# How to approximate histogram(f(x)) from histogram(x)?

I have a histogram of a variable x, and I would like to get the histogram of f(x). Let's just say the transformation function is elementary and smooth. Is there a good method (maybe unbiased?) to transform the histogram(x) into histogram(f(x)), without having to re-aggregate on the raw samples?

• transform bin center, and then rounding; seems to leave a lot of gaps in the result though
• transform bin center, and proportionally incrementing the two closest bins; gets rid of some of the gaps, but not entirely
• thought of using some linear interpolation to increase the bin count of the original by 10x, and then transforming these back down to 1/10 size; have not tried this yet

Seems like it would be a common thing to do, so I don't want to reinvent the wheel here.

• Is $f$ monotonic or not?
– whuber
Dec 13, 2018 at 0:06
• In most cases I'm dealing with, no Dec 13, 2018 at 0:15
• If you can, consider summarizing the distribution of $X$ in a different way, then. One option (if space is limited) is to approximate its CDF or some transform thereof. Several ways to accomplish this are given at stats.stackexchange.com/questions/35220.
– whuber
Dec 13, 2018 at 0:36

Computing $$f(x)$$ for the original samples then re-computing the histogram will give greater accuracy, because the original histogram destroys information about the distribution. But, assuming you can't do this for some reason, here's a possible way to do what you asked.

The exact approach would be to treat the original histogram as the true distribution, then use the change of variables formula to obtain the distribution after transforming by $$f$$. Here's an approximation scheme. The idea is to use the original histogram to create a small, synethetic dataset where each point has a weight that reflects its probability. These points can then be transformed and used to construct a new histogram.

For each bin in the original histogram, sample $$k$$ points uniformly at random within the boundaries of the bin. This gives a list of synthetic points $$\tilde{X} = \{\tilde{x}_1, \dots, \tilde{x}_n\}$$ (where $$n$$ is equal to $$k$$ times the number of bins). Let $$W = \{w_1, \dots, w_n\}$$ be a list of corresponding weights, where each $$w_i$$ is equal to the height of the histogram in the bin from which $$\tilde{x_i}$$ was sampled. Transform the synthetic points using the function $$f$$, giving a list of transformed points $$\tilde{Y} = \{\tilde{y}_1, \dots, \tilde{y}_n\}$$, where each $$\tilde{y}_i = f(\tilde{x}_i)$$. Finally, compute a weighted histogram of the transformed points $$\tilde{Y}$$, using weights $$W$$. As opposed to an ordinary histogram (where the number of points in each bin are added up), here the weights of the points in each bin are added up. Normalize as needed.

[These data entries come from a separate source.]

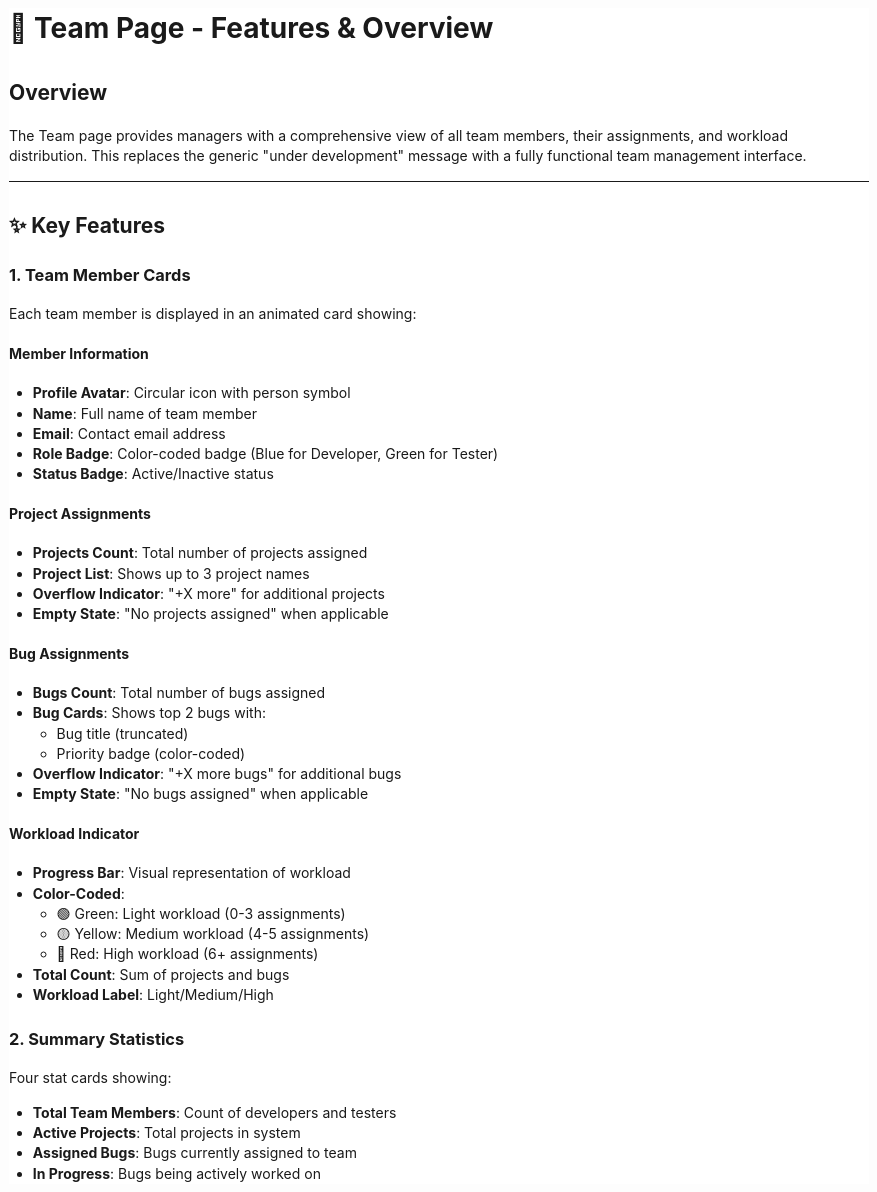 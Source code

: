 # 👥 Team Page - Features & Overview

## Overview
The Team page provides managers with a comprehensive view of all team members, their assignments, and workload distribution. This replaces the generic "under development" message with a fully functional team management interface.

---

## ✨ Key Features

### 1. Team Member Cards
Each team member is displayed in an animated card showing:

#### Member Information
- **Profile Avatar**: Circular icon with person symbol
- **Name**: Full name of team member
- **Email**: Contact email address
- **Role Badge**: Color-coded badge (Blue for Developer, Green for Tester)
- **Status Badge**: Active/Inactive status

#### Project Assignments
- **Projects Count**: Total number of projects assigned
- **Project List**: Shows up to 3 project names
- **Overflow Indicator**: "+X more" for additional projects
- **Empty State**: "No projects assigned" when applicable

#### Bug Assignments
- **Bugs Count**: Total number of bugs assigned
- **Bug Cards**: Shows top 2 bugs with:
  - Bug title (truncated)
  - Priority badge (color-coded)
- **Overflow Indicator**: "+X more bugs" for additional bugs
- **Empty State**: "No bugs assigned" when applicable

#### Workload Indicator
- **Progress Bar**: Visual representation of workload
- **Color-Coded**:
  - 🟢 Green: Light workload (0-3 assignments)
  - 🟡 Yellow: Medium workload (4-5 assignments)
  - 🔴 Red: High workload (6+ assignments)
- **Total Count**: Sum of projects and bugs
- **Workload Label**: Light/Medium/High

### 2. Summary Statistics
Four stat cards showing:
- **Total Team Members**: Count of developers and testers
- **Active Projects**: Total projects in system
- **Assigned Bugs**: Bugs currently assigned to team
- **In Progress**: Bugs being actively worked on
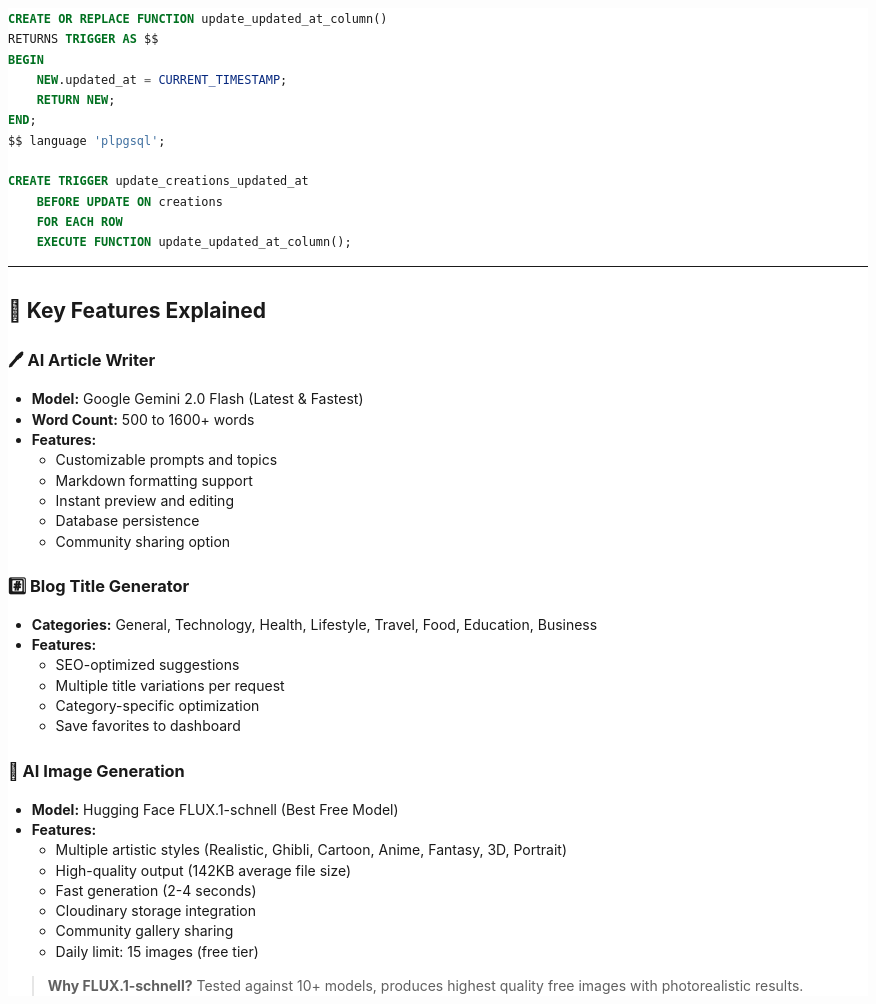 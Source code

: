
 ```sql
CREATE OR REPLACE FUNCTION update_updated_at_column()
RETURNS TRIGGER AS $$
BEGIN
    NEW.updated_at = CURRENT_TIMESTAMP;
    RETURN NEW;
END;
$$ language 'plpgsql';

CREATE TRIGGER update_creations_updated_at 
    BEFORE UPDATE ON creations 
    FOR EACH ROW 
    EXECUTE FUNCTION update_updated_at_column();
```

---

## 🎯 Key Features Explained

### 🖊️ AI Article Writer

- **Model:** Google Gemini 2.0 Flash (Latest & Fastest)
- **Word Count:** 500 to 1600+ words
- **Features:**
  - Customizable prompts and topics
  - Markdown formatting support
  - Instant preview and editing
  - Database persistence
  - Community sharing option

### #️⃣ Blog Title Generator

- **Categories:** General, Technology, Health, Lifestyle, Travel, Food, Education, Business
- **Features:**
  - SEO-optimized suggestions
  - Multiple title variations per request
  - Category-specific optimization
  - Save favorites to dashboard

### 🎨 AI Image Generation

- **Model:** Hugging Face FLUX.1-schnell (Best Free Model)
- **Features:**
  - Multiple artistic styles (Realistic, Ghibli, Cartoon, Anime, Fantasy, 3D, Portrait)
  - High-quality output (142KB average file size)
  - Fast generation (2-4 seconds)
  - Cloudinary storage integration
  - Community gallery sharing
  - Daily limit: 15 images (free tier)

> **Why FLUX.1-schnell?** Tested against 10+ models, produces highest quality free images with photorealistic results.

• I tried the approximation scheme, and it actually wasn't doing very well; seems like you need k to be very large for it to work well. However, I looked at the change of variables formula you linked to, and realized you could do an integral of the transformation's inverse function for each output bin. That is giving very good results. Dec 17, 2018 at 18:46

I discovered a method that is giving me fairly good results. Given a bin $$start$$ and $$end$$, the trick is to evaluate the transform function between $$f(start)$$ to $$f(end)$$ and find all the bins the transformed curve segment would intersect. Assuming all the samples from the original $$histogram(x)$$ are evenly distributed inside each bin, increment each intersecting bin proportional to how much of the curve segment's domain passes through that bin.

I ended up discretizing my transformation functions into piecewise linear functions, in order to make the intersection and value distribution calculations simpler. I would suggest perhaps using Newton's method for arbitrary functions; if you know the function apriori, you could provide an analytic solution to the intersection as well.

If the transformation function has small derivatives relative to bin size, you shouldn't notice much bias in assuming a flat sample distribution for each bin. I suppose if this is a problem in your case, you can try adaptively sized bins, to capture more resolution in detailed areas. Alternatively, you could make some assumptions about the underlying curve, and do some kind of interpolation or curve fitting on the histogram to get a better estimate of the bin sample distribution. I didn't experiment with this though, so I can't say how well they would work.